But he delivers more than meals.

Under the pen name "Shihuang," Wang is a prolific poet, with over 5,000 to his name to date.

This is one of the 5,000, "The People Chasing After Time," which gained widespread attention on China's Twitter-like Sina Weibo social media site.

The People Chasing After Time

 

The wind is chased out from the air

Knives are chased out from the wind

Fire is chased out from the bones

Water is chased out from the fire

 

The people chasing after time have no seasons

Only one station and the next

The world is just a place name

So is Wangzhuang Village

 

Every day I encounter

Deliverymen sprinting one by one

Their feet pounding the earth

Tempering themselves ceaselessly in this world

The words are rhythmic and metaphorical, brimming with the power of life, offering a profile of his own life with a moving candor.

"Delivering meals is my livelihood, but it's through poetry that I truly express myself," says Wang.

Finding solace in words

Wang, known online as "the deliveryman poet," was not always a revered bard.

He began adult life in 1988 as a construction worker, then a sand dredger, a street vendor and – his lowest point – a waste collector.

One day after a hard day's night, Wang noticed a book at a roadside used book stall, picked it up and began reading. The words transported him.

Browsing the stall soon became a daily work routine. He turned to literary creation as a respite from his exhausting life.

"Literature was my salvation," Wang says. "It reshaped my view on life and transformed me from a restless youth to someone more serene and accepting."

Wang at first focused on writing a great novel.

He read his works aloud with no one around, often becoming so engrossed that he would dance with excitement.

But not everyone was impressed with the country boy's new obsession.

Concerned about his son's health, Wang's father destroyed all the manuscripts and forbade him from writing. The incident prompted Wang to strike a better balance between his passion for writing and his responsibilities to his family.

"Writing remains an essential part of my life," he says, "but my hobbies must align with my life and I should always prioritize my family. "That's my rule."

Nonetheless, Wang continued to write in secret for two and a half decades.

It wasn't until 2009 when he acquired a computer that he began transcribing his thoughts into logs, with his wife Guo Yiyun's assistance.

An internet user stumbled on his logs and marveled at the raw talent, recommending Wang seek out poetry forums. Wang took his advice and was introduced to fellow poets with whom he could discuss literature and share his poetry.

Wang now wrote quickly, one captivating poem after another. The words shimmer with rich life experience. Wang is now fully committed to poetry for its brevity and conciseness.

Plus poetry is more convenient for recording, he says, and its elegant, simpler language better fits his current state of mind.

And with his first literary award coming in 2019, Wang finally gained acceptance from his father, wife and three children.

Deliveryman poet

His experiences as a deliveryman inform Wang's art.

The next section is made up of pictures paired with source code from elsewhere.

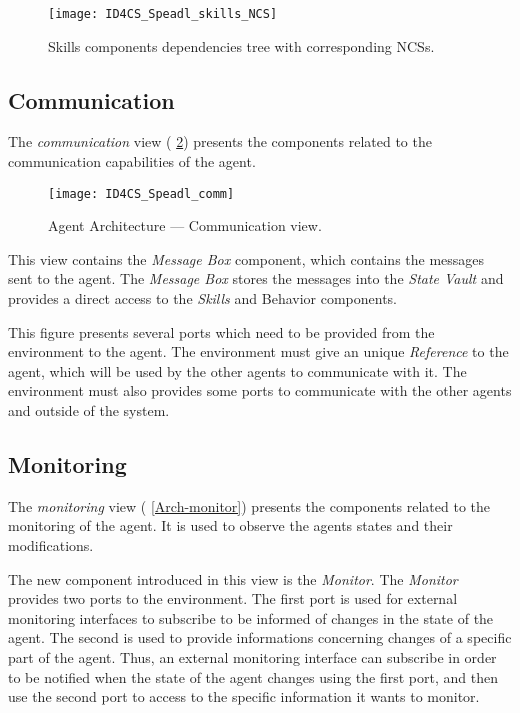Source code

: \begin{figure}
\centering
\texttt{[image: ID4CS\_Speadl\_skills\_NCS]}
\caption{Skills components dependencies tree with corresponding NCSs.}\label{skills:NCS}
\end{figure}

\subsection{Communication}

The \emph{communication} view (\figurename{} \ref{Arch-comm}) presents the components related to the communication capabilities of the agent. 

\begin{figure}
\centering
\texttt{[image: ID4CS\_Speadl\_comm]}
\caption{Agent Architecture --- Communication view.}
\label{Arch-comm}
\end{figure}

This view contains the \emph{Message Box} component, which contains the messages sent to the agent. The \emph{Message Box} stores the messages into the \emph{State Vault} and provides a direct access to the \emph{Skills} and {Behavior} components.

This figure presents several ports which need to be provided from the environment to the agent. The environment must give an unique \emph{Reference} to the agent, which will be used by the other agents to communicate with it. The environment must also provides some ports to communicate with the other agents and outside of the system.

\subsection{Monitoring}

The \emph{monitoring} view (\figurename{} \ref{Arch-monitor}) presents the components related to the monitoring of the agent. It is used to observe the agents states and their modifications.

The new component introduced in this view is the \emph{Monitor}. The \emph{Monitor} provides two ports to the environment. The first port is used for external monitoring interfaces to subscribe to be informed of changes in the state of the agent. The second is used to provide informations concerning changes of a specific part of the agent. Thus, an external monitoring interface can subscribe in order to be notified when the state of the agent changes using the first port, and then use the second port to access to the specific information it wants to monitor.

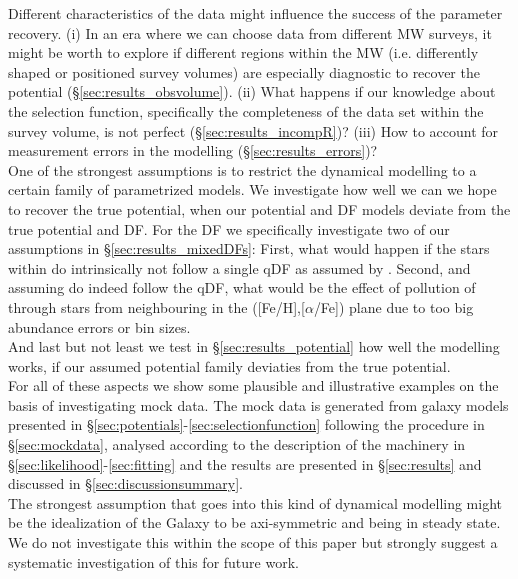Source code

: Different characteristics of the data might influence the success of the parameter recovery. (i) In an era where we can choose data from different MW surveys, it might be worth to explore if different regions within the MW (i.e. differently shaped or positioned survey volumes) are especially diagnostic to recover the potential (\S\ref{sec:results_obsvolume}). (ii) What happens if our knowledge about the selection function, specifically the completeness of the data set within the survey volume, is not perfect (\S\ref{sec:results_incompR})? (iii) How to account for measurement errors in the modelling (\S\ref{sec:results_errors})? \\

One of the strongest assumptions is to restrict the dynamical modelling to a certain family of parametrized models. We investigate how well we can we hope to recover the true potential, when our potential and DF models deviate from the true potential and DF. For the DF we specifically investigate two of our assumptions in \S\ref{sec:results_mixedDFs}: First, what would happen if the stars within \MAPs{} do intrinsically not follow a single qDF as assumed by \citet{tin13,bov13}. Second, and assuming \MAPs{} do indeed follow the qDF, what would be the effect of pollution of \MAPs{} through stars from neighbouring \MAPs{} in the ([Fe/H],[$\alpha$/Fe]) plane due to too big abundance errors or bin sizes.\\
And last but not least we test in \S\ref{sec:results_potential} how well the modelling works, if our assumed potential family deviaties from the true potential. \\

For all of these aspects we show some plausible and illustrative examples on the basis of investigating mock data. The mock data is generated from galaxy models presented in \S\ref{sec:potentials}-\ref{sec:selectionfunction} following the procedure in \S\ref{sec:mockdata}, analysed according to the description of the machinery in \S\ref{sec:likelihood}-\ref{sec:fitting} and the results are presented in \S\ref{sec:results} and discussed in \S\ref{sec:discussionsummary}.\\

The strongest assumption that goes into this kind of dynamical modelling might be the idealization of the Galaxy to be axi-symmetric and being in steady state. We do not investigate this within the scope of this paper but strongly suggest a systematic investigation of this for future work.

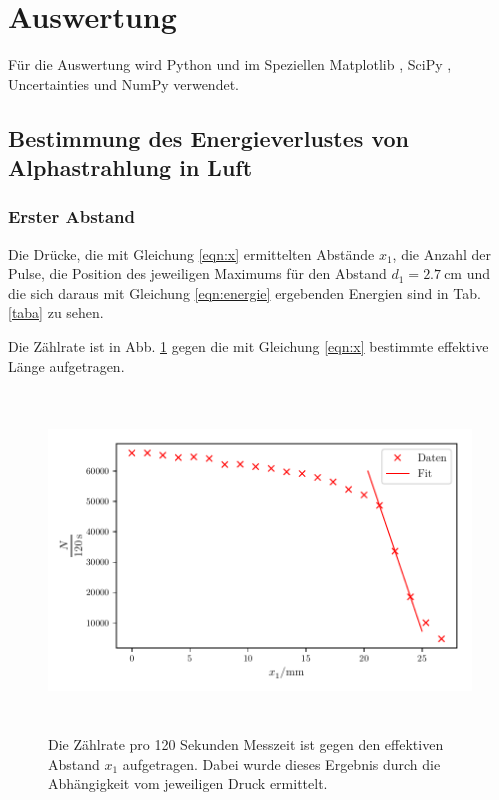 \section{Auswertung}
\label{sec:Auswertung}

Für die Auswertung wird Python und im Speziellen Matplotlib \cite{matplotlib}, SciPy \cite{scipy}, Uncertainties \cite{uncertainties} und NumPy \cite{numpy} verwendet.

\subsection{Bestimmung des Energieverlustes von Alphastrahlung in Luft}

\subsubsection{Erster Abstand}
Die Drücke, die mit Gleichung \eqref{eqn:x} ermittelten Abstände $x_1$, die Anzahl der Pulse, die Position des jeweiligen Maximums für den Abstand $d_1 = \SI{2.7}{\centi\meter}$ und die sich daraus mit Gleichung \eqref{eqn:energie} ergebenden Energien sind in Tab. \ref{taba} zu sehen.
 


\noindent Die Zählrate ist in Abb. \ref{zaehlrate1} gegen die mit Gleichung \eqref{eqn:x} bestimmte effektive Länge aufgetragen.

\begin{figure}
    \centering
    \includegraphics[width=15cm, height=9cm]{build/plota.pdf}
    \caption{Die Zählrate pro 120 Sekunden Messzeit ist gegen den effektiven Abstand $x_1$ aufgetragen. Dabei wurde dieses Ergebnis durch die Abhängigkeit vom jeweiligen Druck ermittelt.}
    \label{zaehlrate1}
\end{figure}

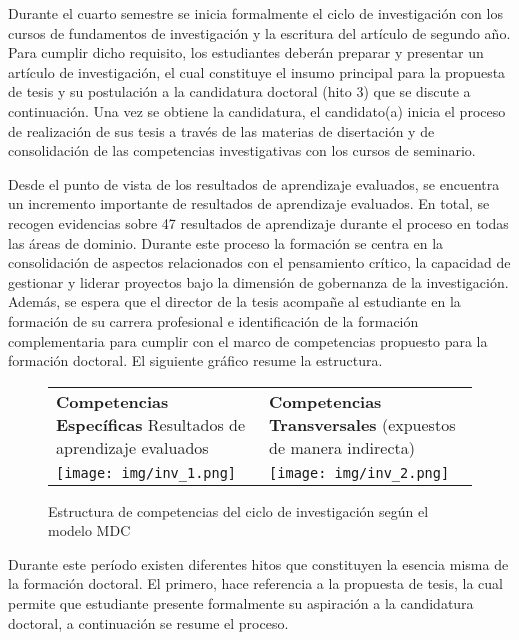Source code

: Durante el cuarto semestre se inicia formalmente el ciclo de investigación con los cursos de fundamentos de investigación y la escritura del artículo de segundo año. Para cumplir dicho requisito, los estudiantes deberán preparar y presentar un artículo de investigación, el cual constituye el insumo principal para la propuesta de tesis y su postulación a la candidatura doctoral (hito 3) que se discute a continuación. Una vez se obtiene la candidatura, el candidato(a) inicia el proceso de realización de sus tesis a través de las materias de disertación y de consolidación de las competencias investigativas con los cursos de seminario.

Desde el punto de vista de los resultados de aprendizaje evaluados, se encuentra un incremento importante de resultados de aprendizaje evaluados. En total, se recogen evidencias sobre 47 resultados de aprendizaje durante el proceso en todas las áreas de dominio. Durante este proceso la formación se centra en la consolidación de aspectos relacionados con el pensamiento crítico, la capacidad de gestionar y liderar proyectos bajo la dimensión de gobernanza de la investigación. Además, se espera que el director de la tesis acompañe al estudiante en la formación de su carrera profesional e identificación de la formación complementaria para cumplir con el marco de competencias propuesto para la formación doctoral. El siguiente gráfico resume la estructura.

\begin{figure}[H]
\caption{Estructura de competencias del ciclo de investigación según el modelo MDC \label{Estructura} }
\begin{center}
\begin{tabular}{p{}|p{}}
   \textbf{Competencias Específicas}
Resultados de aprendizaje evaluados
  & \textbf{Competencias Transversales} (expuestos de manera indirecta)  \\
  \texttt{[image: img/inv\_1.png]}   &  \texttt{[image: img/inv\_2.png]}
\end{tabular}

\end{center}
\end{figure}

Durante este período existen diferentes hitos que constituyen la esencia misma de la formación doctoral. El primero, hace referencia a la propuesta de tesis, la cual permite que estudiante presente formalmente su aspiración a la candidatura doctoral, a continuación se resume el proceso.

"This job has introduced me to a new way of life," he says. "It has allowed me to interact with people whose lives largely differ from my own, challenging my preconceptions about society and broadening my writing horizons."

Despite the often-fraught relations between delivery riders, customers and security guards, Wang retains faith in the inherent goodness of society.

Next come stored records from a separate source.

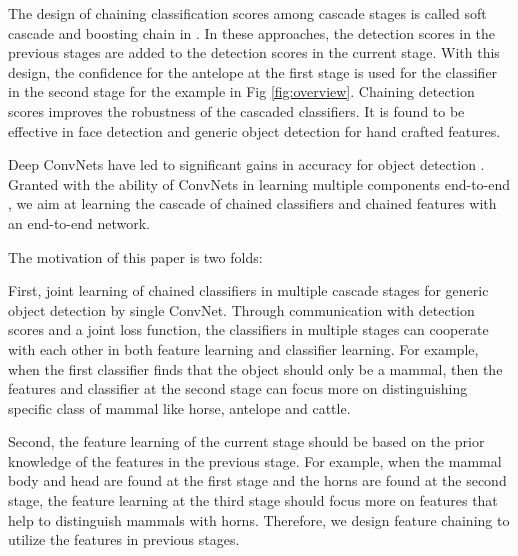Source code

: \documentclass[10pt,twocolumn,letterpaper]{article}
\begin{document}
The design of chaining classification scores among cascade stages is called soft cascade \cite{bourdev2005robust} and boosting chain in \cite{xiao2003boosting}. In these approaches, the detection scores in the previous stages are added to the detection scores in the current stage. With this design, the confidence for the antelope at the first stage is used for the classifier in the second stage for the example in Fig \ref{fig:overview}. Chaining detection scores improves the robustness of the cascaded classifiers.
It is found to be effective in face detection \cite{bourdev2005robust, xiao2003boosting} and generic object detection \cite{Pedersoli:C2FObj2, Felzenszwalb:cascade10} for hand crafted features. 

Deep ConvNets have led to significant gains in accuracy for object detection \cite{girshick2014rich, girshick2015fast}. Granted with the ability of ConvNets in learning multiple components end-to-end \cite{wan2015end}, we aim at learning the cascade of chained classifiers and chained features with an end-to-end network.



The motivation of this paper is two folds:

First, joint learning of chained classifiers in multiple cascade stages for generic object detection by single ConvNet. Through communication with detection scores and a joint loss function, the classifiers in multiple stages can cooperate with each other in both feature learning and classifier learning. For example, when the first classifier finds that the object should only be a mammal, then the features and classifier at the second stage can focus more on distinguishing specific class of mammal like horse, antelope and cattle. 

Second, the feature learning of the current stage should be based on the prior knowledge of the features in the previous stage. For example, when the mammal body and head are found at the first stage and the horns are found at the second stage, the feature learning at the third stage should focus more on features that help to distinguish mammals with horns. Therefore, we design feature chaining to utilize the features in previous stages.
\end{document}
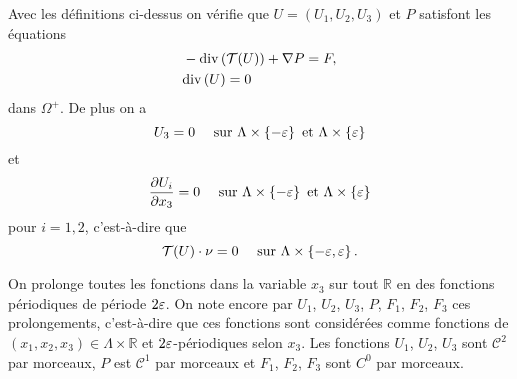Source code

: Avec les définitions ci-dessus on vérifie que $U = (U_1, U_2, U_3)$ et
$P$ satisfont les équations
\begin{align}
  &-\mathrm{div}\left( \mathcal T(U) \right) + \nabla P = F,\label{eq:stokes-periodic-1}\\
  &\mathrm{div}\left( U \right) = 0\label{eq:stokes-periodic-2}
\end{align}
dans $\Omega^+$. De plus on a
\begin{equation}
U_3 = 0 \quad\text{ sur } \Lambda\times \left\{ -\varepsilon \right\} \text{ et } \Lambda\times \left\{ \varepsilon \right\}
\end{equation}
et
\begin{equation}
  \frac{\partial U_i}{\partial x_3} = 0\quad \text{ sur } \Lambda\times
  \left\{ -\varepsilon \right\} \text{ et } \Lambda\times \left\{ \varepsilon \right\}
\end{equation}
pour $i = 1,2$, c'est-à-dire que
\begin{equation}
\mathcal T(U)\cdot \nu = 0\quad \text{ sur } \Lambda\times
\left\{ -\varepsilon, \varepsilon \right\}.
\end{equation}

On prolonge toutes les fonctions dans la variable $x_3$ sur tout
$\mathbb R$ en des fonctions périodiques de période $2\varepsilon$. On
note encore par $U_1$, $U_2$, $U_3$, $P$, $F_1$, $F_2$, $F_3$ ces
prolongements, c'est-à-dire que ces fonctions sont considérées comme
fonctions de $(x_1, x_2, x_3)\in \Lambda\times \mathbb R$ et
$2\varepsilon$-périodiques selon $x_3$. Les fonctions $U_1$, $U_2$,
$U_3$ sont $\mathcal C^2$ par morceaux, $P$ est $\mathcal C^1$ par
morceaux et $F_1$, $F_2$, $F_3$ sont $C^0$ par morceaux.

As evidence, he cites a late delivery he made after a nasty accident. Knocking at the customer's door, Wang feared the worst. But when the customer saw his muddy, torn pants, the penalty was waived.

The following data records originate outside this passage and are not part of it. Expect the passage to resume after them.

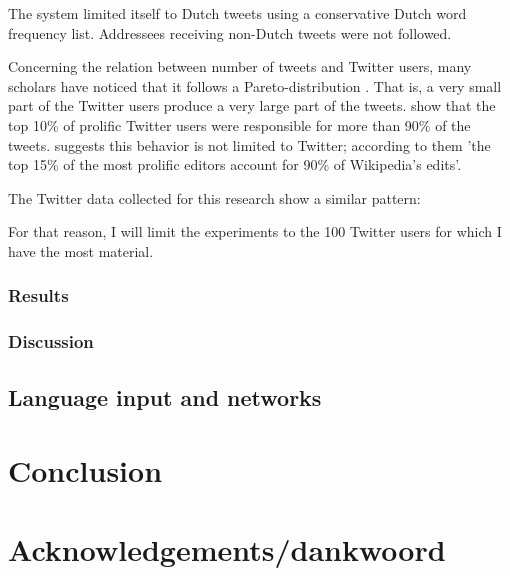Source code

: \documentclass[12pt]{article}
\let\stdsection\section
\renewcommand\section{\newpage\stdsection}
\begin{document}
The system limited itself to Dutch tweets using a conservative Dutch word frequency list. Addressees receiving non-Dutch tweets were not followed.

Concerning the relation between number of tweets and Twitter users, many scholars have noticed that it follows a Pareto-distribution . That is, a very small part of the Twitter users produce a very large part of the tweets.  show that the top 10\% of prolific Twitter users were responsible for more than 90\% of the tweets.  suggests this behavior is not limited to Twitter; according to them 'the top 15\% of the most prolific editors account for 90\% of Wikipedia’s edits'.

The Twitter data collected for this research show a similar pattern:


For that reason, I will limit the experiments to the 100 Twitter users for which I have the most material.

\subsubsection{Results}


\subsubsection{Discussion}


\subsection{Language input and networks}

\section{Conclusion}

\section{Acknowledgements/dankwoord}

{}


\end{document}
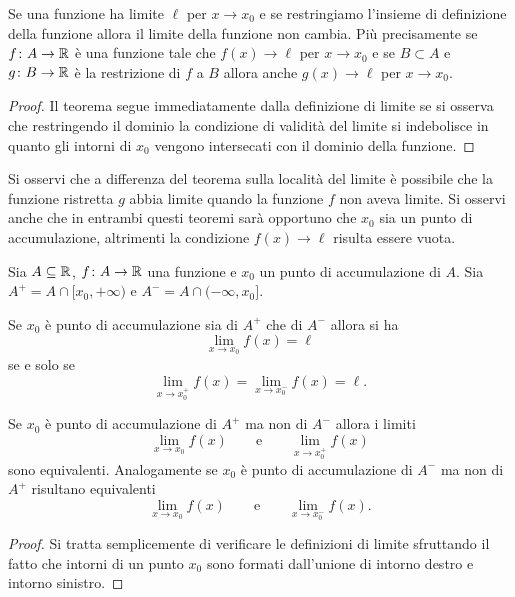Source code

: \begin{theorem}
Se una funzione ha limite $\ell$ per $x\to x_0$ 
e se restringiamo l'insieme di definizione della funzione 
allora il limite della funzione non cambia. 
Più precisamente
se $f\colon A \to \mathbb R$ è una funzione tale che $f(x)\to \ell$ per $x\to x_0$
e se $B \subset A$ e $g\colon B\to \mathbb R$ è la restrizione di $f$ 
a $B$ allora anche $g(x)\to \ell$ per $x\to x_0$. 
\end{theorem}
%
\begin{proof}
Il teorema segue immediatamente dalla definizione di limite se si osserva
che restringendo il dominio la condizione di validità del limite si indebolisce
in quanto gli intorni di $x_0$ vengono intersecati con il dominio della funzione.
\end{proof}

Si osservi che a differenza del teorema sulla località del limite è
possibile che la funzione ristretta $g$ abbia limite quando la funzione
$f$ non aveva limite.
Si osservi anche che in entrambi questi teoremi sarà opportuno 
che $x_0$ sia un punto di accumulazione, altrimenti la condizione $f(x)\to \ell$ 
risulta essere vuota.

\begin{theorem}%
\mymark{*}
Sia $A\subseteq \mathbb R$, $f\colon A \to \mathbb R$ una funzione e $x_0$ un punto di accumulazione
di $A$. Sia $A^+ = A \cap [x_0,+\infty)$ e $A^- = A \cap (-\infty, x_0]$.

Se $x_0$ è punto di accumulazione sia di $A^+$ che di $A^-$
allora si ha
\[
  \lim_{x\to x_0} f(x) = \ell
\]
se e solo se
\[
  \lim_{x\to x_0^+} f(x) = \lim_{x\to x_0^-} f(x) = \ell.
\]

Se $x_0$ è punto di accumulazione di $A^+$ ma non di $A^-$ allora
i limiti
\[
  \lim_{x\to x_0} f(x) \qquad \text{e}\qquad \lim_{x\to x_0^+} f(x)
\]
sono equivalenti. Analogamente se $x_0$ è punto di accumulazione
di $A^-$ ma non di $A^+$ risultano equivalenti
\[
  \lim_{x\to x_0} f(x) \qquad \text{e}\qquad \lim_{x\to x_0^-} f(x).
\]
\end{theorem}
%
\begin{proof}
Si tratta semplicemente di verificare le definizioni di limite sfruttando il fatto che intorni di un punto $x_0$ sono formati dall'unione di intorno destro e intorno sinistro.
\end{proof}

Security guards, archenemies of the speedy deliveryman, also exhibit understanding. They often direct him through unfamiliar neighborhoods, Wang says.

In his new anthology Flying Low, Wang pleads for a better understanding of the delivery rider, elevates the civilized behavior of the customer and elicits empathy and understanding for a shared humanity.

He left his simple rural home in Pizhou, East China's Jiangsu Province. Today as a delivery rider in Kunshan, he lives and breathes the daily heartbeat of the city.

As a poet, he captures fleeting urban moments with a sincere soliloquy.

"I'm fortunate to be enveloped by society's warmth and kindness,” he says in a soft, calm voice. “Persistence, serendipity, gratitude: These are the pillars of my life all the time." 

(Produced by Lin Rui, He Chen, Zhang Sheng, Liu Xingtong, Guo Yue and Liao Jiaxin; Video material from CCTV, CGTN and Chinanews)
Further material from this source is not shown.